1. A method for exposing a light-sensitive photographic material comprising at least two spectrally different but partly overlapping light-sensitive phases, comprising a step of exposing said photographic material to light through a filter which absorbs at least a part of said spectrally overlapped region.

2. The method of claim 1, wherein said light-sensitive material comprises blue-sensitive, green-sensitive and red-­sensitive phases wherein the spectrally sensitive region of either one of blue-sensitive and green-sensitive phases or green-sensitive and red-sensitive phases overlaps.

3. The method of claim 1, wherein said light-sensitive phases are silver halide light-sensitive layers.

4. The method of claim 2, wherein said light-sensitive phases are silver halide light-sensitive layers.

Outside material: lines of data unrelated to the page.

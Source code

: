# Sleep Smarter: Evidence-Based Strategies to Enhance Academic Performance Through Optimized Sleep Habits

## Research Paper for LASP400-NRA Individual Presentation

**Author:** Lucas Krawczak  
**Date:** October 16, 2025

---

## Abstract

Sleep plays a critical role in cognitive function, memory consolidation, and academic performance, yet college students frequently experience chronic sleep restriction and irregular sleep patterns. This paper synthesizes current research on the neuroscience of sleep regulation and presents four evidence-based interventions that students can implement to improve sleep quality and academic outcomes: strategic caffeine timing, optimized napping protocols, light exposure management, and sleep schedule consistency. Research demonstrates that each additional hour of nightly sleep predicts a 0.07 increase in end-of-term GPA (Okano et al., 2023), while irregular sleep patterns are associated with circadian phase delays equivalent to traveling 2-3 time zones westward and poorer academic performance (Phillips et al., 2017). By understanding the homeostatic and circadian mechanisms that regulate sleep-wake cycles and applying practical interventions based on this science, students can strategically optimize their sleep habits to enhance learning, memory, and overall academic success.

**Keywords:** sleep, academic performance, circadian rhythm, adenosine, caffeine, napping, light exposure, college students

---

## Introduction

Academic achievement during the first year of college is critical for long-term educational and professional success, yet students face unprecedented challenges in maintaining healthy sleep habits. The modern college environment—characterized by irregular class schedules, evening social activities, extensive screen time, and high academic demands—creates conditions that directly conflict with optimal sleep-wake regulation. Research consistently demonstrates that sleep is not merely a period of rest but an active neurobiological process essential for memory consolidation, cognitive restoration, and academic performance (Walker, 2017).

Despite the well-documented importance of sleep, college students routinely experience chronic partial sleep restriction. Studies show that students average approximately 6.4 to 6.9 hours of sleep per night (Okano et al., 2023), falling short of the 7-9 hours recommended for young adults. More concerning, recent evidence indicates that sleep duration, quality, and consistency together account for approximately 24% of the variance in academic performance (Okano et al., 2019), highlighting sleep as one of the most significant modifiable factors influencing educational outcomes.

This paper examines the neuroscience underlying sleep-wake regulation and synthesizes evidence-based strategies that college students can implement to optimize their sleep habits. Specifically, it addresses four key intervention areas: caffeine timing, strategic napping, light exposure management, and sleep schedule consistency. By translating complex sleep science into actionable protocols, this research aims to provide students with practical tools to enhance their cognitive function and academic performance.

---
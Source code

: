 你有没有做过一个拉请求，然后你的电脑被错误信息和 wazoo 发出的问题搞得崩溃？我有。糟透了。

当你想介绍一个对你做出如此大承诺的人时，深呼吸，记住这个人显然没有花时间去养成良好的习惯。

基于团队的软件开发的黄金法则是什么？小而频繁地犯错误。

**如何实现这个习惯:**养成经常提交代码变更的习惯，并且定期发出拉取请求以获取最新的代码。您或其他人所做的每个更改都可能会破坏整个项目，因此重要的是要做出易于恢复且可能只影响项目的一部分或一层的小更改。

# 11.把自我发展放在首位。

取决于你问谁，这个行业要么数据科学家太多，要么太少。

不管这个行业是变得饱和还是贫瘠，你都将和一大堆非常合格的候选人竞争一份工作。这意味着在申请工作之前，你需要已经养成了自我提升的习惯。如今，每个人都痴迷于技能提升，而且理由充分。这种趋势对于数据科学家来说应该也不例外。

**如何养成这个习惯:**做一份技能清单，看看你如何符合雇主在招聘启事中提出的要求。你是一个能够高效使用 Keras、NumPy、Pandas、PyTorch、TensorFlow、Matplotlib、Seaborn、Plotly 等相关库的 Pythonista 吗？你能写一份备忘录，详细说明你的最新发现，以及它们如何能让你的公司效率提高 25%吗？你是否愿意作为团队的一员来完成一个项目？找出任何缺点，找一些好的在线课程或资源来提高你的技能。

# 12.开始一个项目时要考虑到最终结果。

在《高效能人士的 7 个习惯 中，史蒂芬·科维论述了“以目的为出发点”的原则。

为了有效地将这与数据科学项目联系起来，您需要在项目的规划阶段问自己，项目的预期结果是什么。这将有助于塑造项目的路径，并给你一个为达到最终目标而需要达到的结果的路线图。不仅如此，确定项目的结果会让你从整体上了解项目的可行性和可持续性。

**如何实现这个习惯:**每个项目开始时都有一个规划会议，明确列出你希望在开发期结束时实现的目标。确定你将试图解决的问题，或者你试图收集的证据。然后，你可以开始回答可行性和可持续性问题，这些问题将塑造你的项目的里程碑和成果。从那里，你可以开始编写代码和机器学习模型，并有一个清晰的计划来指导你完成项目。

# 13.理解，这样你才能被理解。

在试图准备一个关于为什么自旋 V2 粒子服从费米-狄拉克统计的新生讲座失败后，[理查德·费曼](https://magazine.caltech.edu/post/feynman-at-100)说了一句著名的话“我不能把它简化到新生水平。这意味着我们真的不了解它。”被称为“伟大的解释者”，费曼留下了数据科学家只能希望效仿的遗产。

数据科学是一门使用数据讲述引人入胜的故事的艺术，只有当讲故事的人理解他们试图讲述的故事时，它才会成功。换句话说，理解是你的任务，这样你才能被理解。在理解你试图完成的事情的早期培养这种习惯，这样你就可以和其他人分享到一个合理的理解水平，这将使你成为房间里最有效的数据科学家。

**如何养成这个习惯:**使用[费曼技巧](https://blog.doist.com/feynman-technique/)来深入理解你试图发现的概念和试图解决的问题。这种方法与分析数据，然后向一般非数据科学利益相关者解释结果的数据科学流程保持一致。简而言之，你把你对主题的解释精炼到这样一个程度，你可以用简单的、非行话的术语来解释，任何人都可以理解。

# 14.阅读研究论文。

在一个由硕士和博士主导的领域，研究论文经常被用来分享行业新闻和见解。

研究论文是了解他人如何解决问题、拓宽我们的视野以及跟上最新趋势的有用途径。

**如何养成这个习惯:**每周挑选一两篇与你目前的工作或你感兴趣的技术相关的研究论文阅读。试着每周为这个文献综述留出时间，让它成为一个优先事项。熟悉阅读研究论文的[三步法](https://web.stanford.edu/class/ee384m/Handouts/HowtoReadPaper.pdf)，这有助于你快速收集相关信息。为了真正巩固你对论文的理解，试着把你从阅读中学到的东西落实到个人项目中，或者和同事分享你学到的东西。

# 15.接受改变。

5. The method of claim 4, wherein said filter has light absorption in the spectral range of 490 through 510 nm and/or 580 to 620 nm.

6. The method of claim 4, wherein said filter has light absorption in the spectral range of 480 through 520 nm and/or 570 to 630 nm.

7. The method of claim 4, wherein the exposure is carried out by scanning of a light beam.

8. The method of claim 4, wherein said light-sensitive material is a silver halide photographic material comprising a direct positive emulsion, a silver halide photographic material for reversal process and a silver halide photographic material for silver dye bleaching process.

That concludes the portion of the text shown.